-------- RECORDS SHOWN

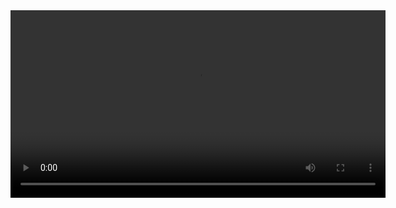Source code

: <video width="600" controls>
  <source src="final_video.mp4" type="video/mp4">
  Your browser does not support the video tag.
</video>
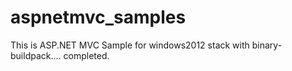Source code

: # aspnetmvc_samples
This is ASP.NET MVC Sample for windows2012 stack with binary-buildpack....
completed.

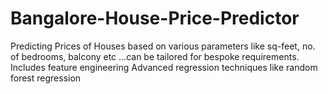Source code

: # Bangalore-House-Price-Predictor

Predicting Prices of Houses based on various parameters like sq-feet, no. of bedrooms, balcony etc ...can be tailored for bespoke requirements.
Includes feature engineering 
Advanced regression techniques like random forest regression 
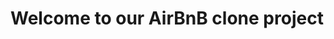 <img src="https://holbertonintranet.s3.amazonaws.com/uploads/medias/2018/6/65f4a1dd9c51265f49d0.png?X-Amz-Algorithm=AWS4-HMAC-SHA256&amp;X-Amz-Credential=AKIARDDGGGOU5BHMTQX4%2F20221013%2Fus-east-1%2Fs3%2Faws4_request&amp;X-Amz-Date=20221013T205238Z&amp;X-Amz-Expires=86400&amp;X-Amz-SignedHeaders=host&amp;X-Amz-Signature=c6934fc71cbe49ae95989bd126b9b3a6f11f9f7820e4279ddcd8a4481cb87e53" alt="" loading="lazy" style="">
<h1>Welcome to our AirBnB clone project</h1>
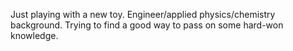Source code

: Just playing with a new toy. Engineer/applied physics/chemistry background.
Trying to find a good way to pass on some hard-won knowledge.


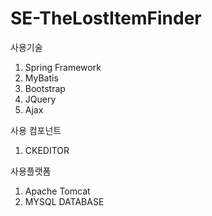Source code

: # SE-TheLostItemFinder

사용기술

1. Spring Framework
2. MyBatis
3. Bootstrap
4. JQuery
5. Ajax

사용 컴포넌트
1. CKEDITOR

사용플랫폼

1. Apache Tomcat
2. MYSQL DATABASE
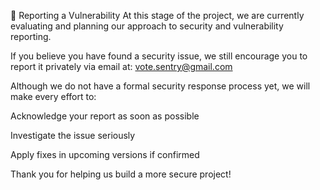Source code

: 🐛 Reporting a Vulnerability
At this stage of the project, we are currently evaluating and planning our approach to security and vulnerability reporting.

If you believe you have found a security issue, we still encourage you to report it privately via email at: vote.sentry@gmail.com

Although we do not have a formal security response process yet, we will make every effort to:

Acknowledge your report as soon as possible

Investigate the issue seriously

Apply fixes in upcoming versions if confirmed

Thank you for helping us build a more secure project!
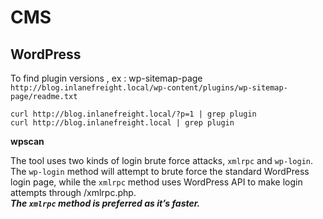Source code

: #

# CMS

## WordPress

To find plugin versions , ex : wp-sitemap-page  
`http://blog.inlanefreight.local/wp-content/plugins/wp-sitemap-page/readme.txt`

`curl http://blog.inlanefreight.local/?p=1 | grep plugin`  
`curl http://blog.inlanefreight.local | grep plugin`

**wpscan**

The tool uses two kinds of login brute force attacks, `xmlrpc` and `wp-login`.  
The `wp-login` method will attempt to brute force the standard WordPress login page, while the `xmlrpc` method uses WordPress API to make login attempts through /xmlrpc.php.  
***The `xmlrpc` method is preferred as it’s faster.***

----------------

# TASK DIRECTIONS
Leaving out the pictures, repeat the data above exactly.

# PROBLEM SOLUTION
Source code

: <video width="600" controls>
  <source src="final_video.mp4" type="video/mp4">
  Your browser does not support the video tag.
</video>
Source code

: # aspnetmvc_samples
This is ASP.NET MVC Sample for windows2012 stack with binary-buildpack....
completed.

Source code

: # Bangalore-House-Price-Predictor

Predicting Prices of Houses based on various parameters like sq-feet, no. of bedrooms, balcony etc ...can be tailored for bespoke requirements.
Includes feature engineering 
Advanced regression techniques like random forest regression 
 <img src="https://holbertonintranet.s3.amazonaws.com/uploads/medias/2018/6/65f4a1dd9c51265f49d0.png?X-Amz-Algorithm=AWS4-HMAC-SHA256&amp;X-Amz-Credential=AKIARDDGGGOU5BHMTQX4%2F20221013%2Fus-east-1%2Fs3%2Faws4_request&amp;X-Amz-Date=20221013T205238Z&amp;X-Amz-Expires=86400&amp;X-Amz-SignedHeaders=host&amp;X-Amz-Signature=c6934fc71cbe49ae95989bd126b9b3a6f11f9f7820e4279ddcd8a4481cb87e53" alt="" loading="lazy" style="">
<h1>Welcome to our AirBnB clone project</h1>
Source code

: Just playing with a new toy. Engineer/applied physics/chemistry background.
Trying to find a good way to pass on some hard-won knowledge.


Source code

: # SE-TheLostItemFinder

사용기술

1. Spring Framework
2. MyBatis
3. Bootstrap
4. JQuery
5. Ajax

사용 컴포넌트
1. CKEDITOR

사용플랫폼

1. Apache Tomcat
2. MYSQL DATABASE
Source code

: 🐛 Reporting a Vulnerability
At this stage of the project, we are currently evaluating and planning our approach to security and vulnerability reporting.

If you believe you have found a security issue, we still encourage you to report it privately via email at: vote.sentry@gmail.com

Although we do not have a formal security response process yet, we will make every effort to:

Acknowledge your report as soon as possible

Investigate the issue seriously

Apply fixes in upcoming versions if confirmed

Thank you for helping us build a more secure project!
Source code

: #

# CMS

## WordPress

To find plugin versions , ex : wp-sitemap-page  
`http://blog.inlanefreight.local/wp-content/plugins/wp-sitemap-page/readme.txt`

`curl http://blog.inlanefreight.local/?p=1 | grep plugin`  
`curl http://blog.inlanefreight.local | grep plugin`

**wpscan**

The tool uses two kinds of login brute force attacks, `xmlrpc` and `wp-login`.  
The `wp-login` method will attempt to brute force the standard WordPress login page, while the `xmlrpc` method uses WordPress API to make login attempts through /xmlrpc.php.  
***The `xmlrpc` method is preferred as it’s faster.***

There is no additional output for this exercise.